═══ RECORDS FOR THIS TASK

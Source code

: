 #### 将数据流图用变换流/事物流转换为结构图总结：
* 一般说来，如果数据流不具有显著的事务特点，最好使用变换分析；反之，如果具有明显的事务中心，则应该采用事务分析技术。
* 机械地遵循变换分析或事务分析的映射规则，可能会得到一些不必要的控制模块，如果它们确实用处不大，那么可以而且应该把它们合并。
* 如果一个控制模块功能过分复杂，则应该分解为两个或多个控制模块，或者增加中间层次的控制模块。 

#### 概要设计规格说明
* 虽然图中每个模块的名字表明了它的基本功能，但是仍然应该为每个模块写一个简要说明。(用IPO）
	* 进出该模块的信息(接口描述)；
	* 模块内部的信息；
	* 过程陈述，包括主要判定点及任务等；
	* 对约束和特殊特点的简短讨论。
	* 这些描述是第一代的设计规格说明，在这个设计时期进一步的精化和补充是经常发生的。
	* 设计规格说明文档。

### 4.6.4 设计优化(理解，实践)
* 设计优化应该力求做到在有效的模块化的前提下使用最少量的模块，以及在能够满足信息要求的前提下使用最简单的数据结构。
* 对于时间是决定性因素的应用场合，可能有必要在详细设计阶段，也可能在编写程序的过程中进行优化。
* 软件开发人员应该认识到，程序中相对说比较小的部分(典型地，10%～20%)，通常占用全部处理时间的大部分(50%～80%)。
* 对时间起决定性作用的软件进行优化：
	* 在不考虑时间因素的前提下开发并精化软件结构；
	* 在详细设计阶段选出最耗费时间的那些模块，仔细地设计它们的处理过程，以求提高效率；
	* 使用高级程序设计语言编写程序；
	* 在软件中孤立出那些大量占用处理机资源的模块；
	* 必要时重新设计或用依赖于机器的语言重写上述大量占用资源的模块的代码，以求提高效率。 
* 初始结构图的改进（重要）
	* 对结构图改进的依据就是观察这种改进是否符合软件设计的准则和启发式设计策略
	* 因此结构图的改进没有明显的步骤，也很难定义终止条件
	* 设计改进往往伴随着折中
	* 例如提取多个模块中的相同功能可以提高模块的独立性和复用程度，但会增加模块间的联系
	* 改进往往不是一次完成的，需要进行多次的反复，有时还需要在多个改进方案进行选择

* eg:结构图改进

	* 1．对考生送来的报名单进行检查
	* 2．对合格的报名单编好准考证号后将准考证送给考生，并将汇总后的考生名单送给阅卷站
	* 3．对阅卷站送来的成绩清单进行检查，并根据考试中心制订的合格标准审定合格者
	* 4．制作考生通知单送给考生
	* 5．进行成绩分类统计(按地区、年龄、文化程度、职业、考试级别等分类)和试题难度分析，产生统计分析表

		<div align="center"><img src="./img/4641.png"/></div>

══════

• [WHAT YOU SHOULD DO] Copy every entry exactly, missing none.

• [RESPONSE FOR THIS EXERCISE]
Source code

: #### 将数据流图用变换流/事物流转换为结构图总结：
* 一般说来，如果数据流不具有显著的事务特点，最好使用变换分析；反之，如果具有明显的事务中心，则应该采用事务分析技术。
* 机械地遵循变换分析或事务分析的映射规则，可能会得到一些不必要的控制模块，如果它们确实用处不大，那么可以而且应该把它们合并。
* 如果一个控制模块功能过分复杂，则应该分解为两个或多个控制模块，或者增加中间层次的控制模块。 

#### 概要设计规格说明
* 虽然图中每个模块的名字表明了它的基本功能，但是仍然应该为每个模块写一个简要说明。(用IPO）
	* 进出该模块的信息(接口描述)；
	* 模块内部的信息；
	* 过程陈述，包括主要判定点及任务等；
	* 对约束和特殊特点的简短讨论。
	* 这些描述是第一代的设计规格说明，在这个设计时期进一步的精化和补充是经常发生的。
	* 设计规格说明文档。

### 4.6.4 设计优化(理解，实践)
* 设计优化应该力求做到在有效的模块化的前提下使用最少量的模块，以及在能够满足信息要求的前提下使用最简单的数据结构。
* 对于时间是决定性因素的应用场合，可能有必要在详细设计阶段，也可能在编写程序的过程中进行优化。
* 软件开发人员应该认识到，程序中相对说比较小的部分(典型地，10%～20%)，通常占用全部处理时间的大部分(50%～80%)。
* 对时间起决定性作用的软件进行优化：
	* 在不考虑时间因素的前提下开发并精化软件结构；
	* 在详细设计阶段选出最耗费时间的那些模块，仔细地设计它们的处理过程，以求提高效率；
	* 使用高级程序设计语言编写程序；
	* 在软件中孤立出那些大量占用处理机资源的模块；
	* 必要时重新设计或用依赖于机器的语言重写上述大量占用资源的模块的代码，以求提高效率。 
* 初始结构图的改进（重要）
	* 对结构图改进的依据就是观察这种改进是否符合软件设计的准则和启发式设计策略
	* 因此结构图的改进没有明显的步骤，也很难定义终止条件
	* 设计改进往往伴随着折中
	* 例如提取多个模块中的相同功能可以提高模块的独立性和复用程度，但会增加模块间的联系
	* 改进往往不是一次完成的，需要进行多次的反复，有时还需要在多个改进方案进行选择

* eg:结构图改进

	* 1．对考生送来的报名单进行检查
	* 2．对合格的报名单编好准考证号后将准考证送给考生，并将汇总后的考生名单送给阅卷站
	* 3．对阅卷站送来的成绩清单进行检查，并根据考试中心制订的合格标准审定合格者
	* 4．制作考生通知单送给考生
	* 5．进行成绩分类统计(按地区、年龄、文化程度、职业、考试级别等分类)和试题难度分析，产生统计分析表

		<div align="center"><img src="./img/4641.png"/></div>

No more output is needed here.